Mark Iwicki, age 54, has served as a non-executive director of our board of directors since June 2015. From June 2015 until July 2018, Mr. Iwicki served as the Chairman of our board of directors. Mr. Iwicki currently serves as the Chairman and Chief Executive Officer of Kala Pharmaceuticals, Inc., a pharmaceutical company, where he has been employed since April 2015. From February 2014 to November 2014 Mr. Iwicki served as President and Chief Executive Officer of Civitas Therapeutics. From December 2012 to January 2014, Mr. Iwicki served as President and Chief Executive Officer and director at Blend Therapeutics, Inc. From 2007 to June 2012, Mr. Iwicki served in several roles, including Chief Commercial Officer, President and Chief Operating Officer and Director and Chief Executive Officer at Sunovion Pharmaceuticals, Inc., formerly Sepracor, Inc., a pharmaceutical company. From 1998 to 2007, Mr. Iwicki held executive positions, including Vice President and Business Unit Head, at Novartis Pharmaceuticals Corporation, a pharmaceutical company. Mr. Iwicki currently serves on the board of directors of Akero Therapeutics, Inc., Pulmatrix, Inc., Kala Pharmaceuticals, Inc. Within the past five years, he also served on the board of directors of the publicly held pharmaceutical company Aimmune Therapeutics Inc. Mr. Iwicki received a B.A. in business administration from Ball State University and an M.B.A. from Loyola University. We believe that Mr. Iwicki is qualified to serve on our board of directors due to his leadership, commercial and business experience in the biotechnology industry and breadth and knowledge about our business as well as his tenure as CEO and independent director in several publicly traded biotechnology companies.
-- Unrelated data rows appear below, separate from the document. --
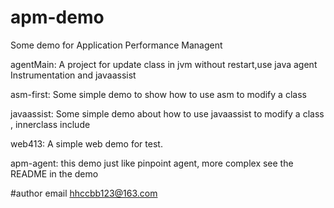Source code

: # apm-demo


Some demo for Application Performance Managent



agentMain: A project for update class in jvm without restart,use java agent Instrumentation and javaassist

asm-first: Some simple demo to show how to use asm to modify a class

javaassist: Some simple demo about how to use javaassist to modify a class , innerclass include

web413: A simple web demo for test.

apm-agent: this demo just like pinpoint agent, more complex see the README in the demo


#author email hhccbb123@163.com







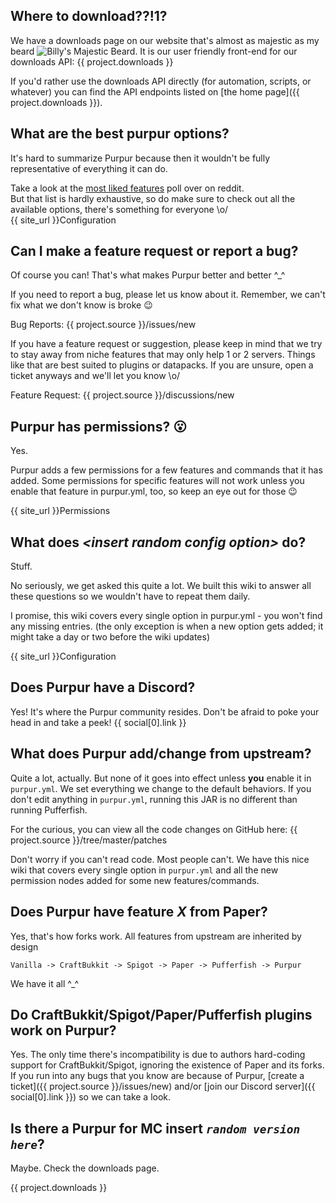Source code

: ## Where to download??!1?

We have a downloads page on our website that's almost as majestic as my beard ![Billy's Majestic Beard](https://cdn.discordapp.com/emojis/768978823655063602.png?size=16). It is our user friendly front-end for our downloads API: {{ project.downloads }}

If you'd rather use the downloads API directly (for automation, scripts, or whatever) you can find the API endpoints listed on [the home page]({{ project.downloads }}).

## What are the best purpur options?

It's hard to summarize Purpur because then it wouldn't be fully representative of everything it can do.

Take a look at the [most liked features](https://www.reddit.com/r/admincraft/comments/pbx5le/what_is_your_favorite_purpur_feature/) poll over on reddit.  
But that list is hardly exhaustive, so do make sure to check out all the available options, there's something for everyone \o/  
{{ site_url }}Configuration


## Can I make a feature request or report a bug?

Of course you can! That's what makes Purpur better and better ^_^

If you need to report a bug, please let us know about it. Remember, we can't fix what we don't know is broke :wink:

Bug Reports: {{ project.source }}/issues/new

If you have a feature request or suggestion, please keep in mind that we try to stay away from niche features that may only help 1 or 2 servers. Things like that are best suited to plugins or datapacks. If you are unsure, open a ticket anyways and we'll let you know \o/

Feature Request: {{ project.source }}/discussions/new

## Purpur has permissions? :open_mouth:

Yes.

Purpur adds a few permissions for a few features and commands that it has added. Some permissions for specific features will not work unless you enable that feature in purpur.yml, too, so keep an eye out for those :wink:

{{ site_url }}Permissions

## What does *&lt;insert random config option>* do?

Stuff.

No seriously, we get asked this quite a lot. We built this wiki to answer all these questions so we wouldn't have to repeat them daily.

I promise, this wiki covers every single option in purpur.yml - you won't find any missing entries. (the only exception is when a new option gets added; it might take a day or two before the wiki updates)

{{ site_url }}Configuration

## Does Purpur have a Discord?

Yes! It's where the Purpur community resides. Don't be afraid to poke your head in and take a peek! {{ social[0].link }}

## What does Purpur add/change from upstream?

Quite a lot, actually. But none of it goes into effect unless **you** enable it in `purpur.yml`. We set everything we change to the default behaviors. If you don't edit anything in `purpur.yml`, running this JAR is no different than running Pufferfish.

For the curious, you can view all the code changes on GitHub here: {{ project.source }}/tree/master/patches

Don't worry if you can't read code. Most people can't. We have this nice wiki that covers every single option in `purpur.yml` and all the new permission nodes added for some new features/commands.

## Does Purpur have feature *X* from Paper?

Yes, that's how forks work. All features from upstream are inherited by design

`Vanilla -> CraftBukkit -> Spigot -> Paper -> Pufferfish -> Purpur`

We have it all ^_^

## Do CraftBukkit/Spigot/Paper/Pufferfish plugins work on Purpur?

Yes. The only time there's incompatibility is due to authors hard-coding support for CraftBukkit/Spigot, ignoring the existence of Paper and its forks. If you run into any bugs that you know are because of Purpur, [create a ticket]({{ project.source }}/issues/new) and/or [join our Discord server]({{ social[0].link }}) so we can take a look.

## Is there a Purpur for MC insert _`random version here`_?
Maybe. Check the downloads page.

{{ project.downloads }}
Len Kanavy, age 59, has served as a non-executive director of our board of directors since July 2018. Mr. Kanavy most recently served as Senior Vice President, Commercial Business Operations at Genentech, a biotechnology company, from September 2006 to September 2016, where he was responsible for strategic decisions for the U.S. commercial business, including product launches, valuation of business development opportunities, clinical development plan options and pricing. From 2014 to 2016, he was a board member of the Genentech Access to Care Foundation. Prior to joining Genentech, Mr. Kanavy was Vice President, Commercial Operations at Novartis Pharmaceuticals, where he led teams in business analytics, strategy, and product launches. Mr. Kanavy holds a B.S. in Business Administration and an M.B.A. with a specialization in Finance from the University of Scranton. We believe that Mr. Kanavy is qualified to serve on our board of directors due to his leadership, business development and commercial experience in the biotechnology industry.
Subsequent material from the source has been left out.